One-stage Prompt-based Continual Learning
Youngeun Kim, Yuhang Li, Priyadarshini Panda
TL;DR
This work tackles the heavy computational burden of Prompt-based Continual Learning (PCL) by introducing OS-Prompt, a one-stage PCL that uses intermediate layer token embeddings as prompt queries to eliminate a separate query ViT stage, achieving about a $50\%$ reduction in GFLOPs with a marginal accuracy drop of $<1\%$. To counteract the reduced representational power of using early-layer queries, the authors add a Query-Pool Regularization (QR) loss that aligns the prompt-query relationships with a reference final-layer query, improving performance without adding inference cost. A strengthened variant, OS-Prompt++, incorporates QR loss during training to boost the prompt pool’s representational power.

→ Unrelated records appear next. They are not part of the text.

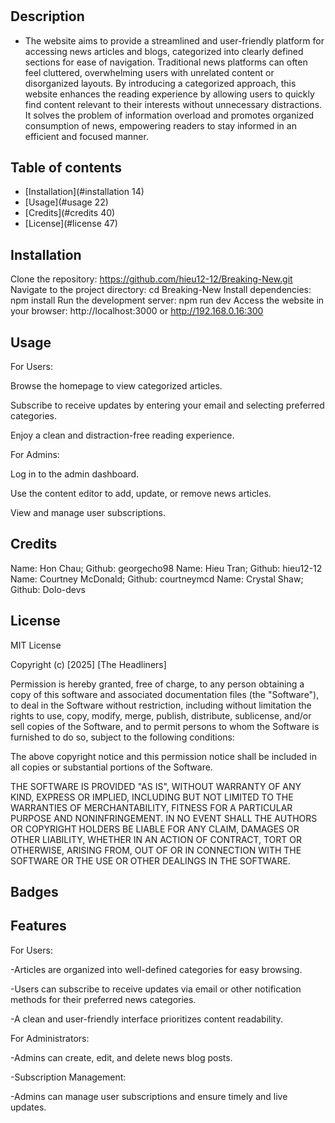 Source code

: # <Project-2 Breaking News>

## Description

- The website aims to provide a streamlined and user-friendly platform for accessing news articles and blogs, categorized into clearly defined sections for ease of navigation. Traditional news platforms can often feel cluttered, overwhelming users with unrelated content or disorganized layouts. By introducing a categorized approach, this website enhances the reading experience by allowing users to quickly find content relevant to their interests without unnecessary distractions. It solves the problem of information overload and promotes organized consumption of news, empowering readers to stay informed in an efficient and focused manner.

## Table of contents

- [Installation](#installation 14)
- [Usage](#usage 22)
- [Credits](#credits 40)
- [License](#license 47)

## Installation

Clone the repository: https://github.com/hieu12-12/Breaking-New.git
Navigate to the project directory: cd Breaking-New
Install dependencies: npm install 
Run the development server: npm run dev
Access the website in your browser: http://localhost:3000 or  http://192.168.0.16:300

## Usage

For Users:

Browse the homepage to view categorized articles.

Subscribe to receive updates by entering your email and selecting preferred categories.

Enjoy a clean and distraction-free reading experience.

For Admins:

Log in to the admin dashboard.

Use the content editor to add, update, or remove news articles.

View and manage user subscriptions.

## Credits

Name: Hon Chau; Github: georgecho98
Name: Hieu Tran; Github: hieu12-12
Name: Courtney McDonald; Github: courtneymcd
Name: Crystal Shaw; Github: Dolo-devs

## License

MIT License

Copyright (c) [2025] [The Headliners]

Permission is hereby granted, free of charge, to any person obtaining a copy
of this software and associated documentation files (the "Software"), to deal
in the Software without restriction, including without limitation the rights
to use, copy, modify, merge, publish, distribute, sublicense, and/or sell
copies of the Software, and to permit persons to whom the Software is
furnished to do so, subject to the following conditions:

The above copyright notice and this permission notice shall be included in all
copies or substantial portions of the Software.

THE SOFTWARE IS PROVIDED "AS IS", WITHOUT WARRANTY OF ANY KIND, EXPRESS OR
IMPLIED, INCLUDING BUT NOT LIMITED TO THE WARRANTIES OF MERCHANTABILITY,
FITNESS FOR A PARTICULAR PURPOSE AND NONINFRINGEMENT. IN NO EVENT SHALL THE
AUTHORS OR COPYRIGHT HOLDERS BE LIABLE FOR ANY CLAIM, DAMAGES OR OTHER
LIABILITY, WHETHER IN AN ACTION OF CONTRACT, TORT OR OTHERWISE, ARISING FROM,
OUT OF OR IN CONNECTION WITH THE SOFTWARE OR THE USE OR OTHER DEALINGS IN THE
SOFTWARE.

## Badges



## Features

For Users:

-Articles are organized into well-defined categories for easy browsing.

-Users can subscribe to receive updates via email or other notification methods for their preferred news categories.

-A clean and user-friendly interface prioritizes content readability.

For Administrators:

-Admins can create, edit, and delete news blog posts.

-Subscription Management:

-Admins can manage user subscriptions and ensure timely and live updates.
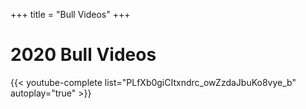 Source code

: +++
title = "Bull Videos"
+++
# 2020 Bull Videos

{{< youtube-complete list="PLfXb0giCItxndrc_owZzdaJbuKo8vye_b" autoplay="true" >}}
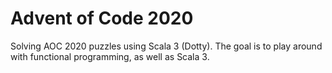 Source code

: # Advent of Code 2020

Solving AOC 2020 puzzles using Scala 3 (Dotty). The goal is to play around with functional programming, as well as Scala 3.
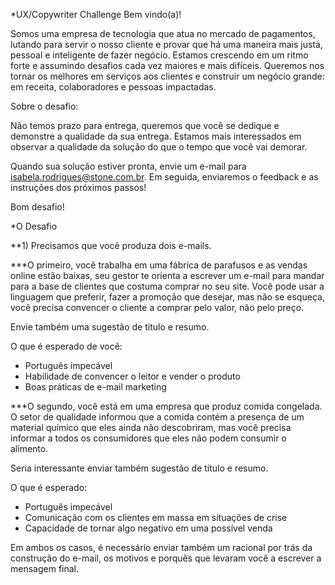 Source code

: *UX/Copywriter Challenge
Bem vindo(a)!

Somos uma empresa de tecnologia que atua no mercado de pagamentos, lutando para servir o nosso cliente e provar que há uma maneira mais justa, pessoal e inteligente de fazer negócio. Estamos crescendo em um ritmo forte e assumindo desafios cada vez maiores e mais difíceis. Queremos nos tornar os melhores em serviços aos clientes e construir um negócio grande: em receita, colaboradores e pessoas impactadas.

Sobre o desafio:

Não temos prazo para entrega, queremos que você se dedique e demonstre a qualidade da sua entrega. Estamos mais interessados em observar a qualidade da solução do que o tempo que você vai demorar.

Quando sua solução estiver pronta, envie um e-mail para isabela.rodrigues@stone.com.br. Em seguida, enviaremos o feedback e as instruções dos próximos passos!

Bom desafio!

*O Desafio

**1) Precisamos que você produza dois e-mails. 

***O primeiro, você trabalha em uma fábrica de parafusos e as vendas online estão baixas, seu gestor te orienta a escrever um e-mail para mandar para a base de clientes que costuma comprar no seu site. Você pode usar a linguagem que preferir, fazer a promoção que desejar, mas não se esqueça, você precisa convencer o cliente a comprar pelo valor, não pelo preço.

Envie também uma sugestão de titulo e resumo.

O que é esperado de você: 
- Português impecável
- Habilidade de convencer o leitor e vender o produto
- Boas práticas de e-mail marketing

***O segundo, você está em uma empresa que produz comida congelada. O setor de qualidade informou que a comida contém a presença de um material químico que eles ainda não descobriram, mas você precisa informar a todos os consumidores que eles não podem consumir o alimento. 

Seria interessante enviar também sugestão de titulo e resumo.

O que é esperado:
- Português impecável
- Comunicação com os clientes em massa em situações de crise
- Capacidade de tornar algo negativo em uma possível venda

Em ambos os casos, é necessário enviar também um racional por trás da construção do e-mail, os motivos e porquês que levaram você a escrever a mensagem final.
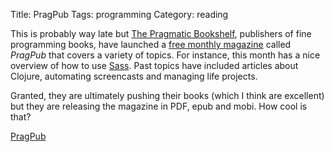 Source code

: Title: PragPub 
Tags: programming
Category: reading


This is probably way late but [The Pragmatic Bookshelf][prag], publishers of
fine programming books, have launched a [free monthly magazine][pub] called
*PragPub* that covers a variety of topics.  For instance, this month has a
nice overview of how to use [Sass][sass].  Past topics have included articles
about Clojure, automating screencasts and managing life projects.

Granted, they are ultimately pushing their books (which I think are excellent)
but they are releasing the magazine in PDF, epub and mobi.  How cool is that?

[PragPub][pub]

[prag]: http://www.pragprog.com "The Pragmatic Bookshelf"
[pub]:  http://www.pragprog.com/magazines "PragPub"
[sass]: http://sass-lang.com/ "Sytactically awesome stylesheets"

Experiments on CIFAR-100, ImageNet-R, and DomainNet show competitive final accuracy and outperformance over the previous state-of-the-art by roughly $1.4\%$ at similar costs, indicating practical efficiency gains for rehearsal-free continual learning on resource-limited devices.
Abstract
Prompt-based Continual Learning (PCL) has gained considerable attention as a promising continual learning solution as it achieves state-of-the-art performance while preventing privacy violation and memory overhead issues. Nonetheless, existing PCL approaches face significant computational burdens because of two Vision Transformer (ViT) feed-forward stages; one is for the query ViT that generates a prompt query to select prompts inside a prompt pool; the other one is a backbone ViT that mixes information between selected prompts and image tokens. To address this, we introduce a one-stage PCL framework by directly using the intermediate layer's token embedding as a prompt query. This design removes the need for an additional feed-forward stage for query ViT, resulting in ~50% computational cost reduction for both training and inference with marginal accuracy drop < 1%. We further introduce a Query-Pool Regularization (QR) loss that regulates the relationship between the prompt query and the prompt pool to improve representation power. The QR loss is only applied during training time, so there is no computational overhead at inference from the QR loss. With the QR loss, our approach maintains ~ 50% computational cost reduction during inference as well as outperforms the prior two-stage PCL methods by ~1.4% on public class-incremental continual learning benchmarks including CIFAR-100, ImageNet-R, and DomainNet.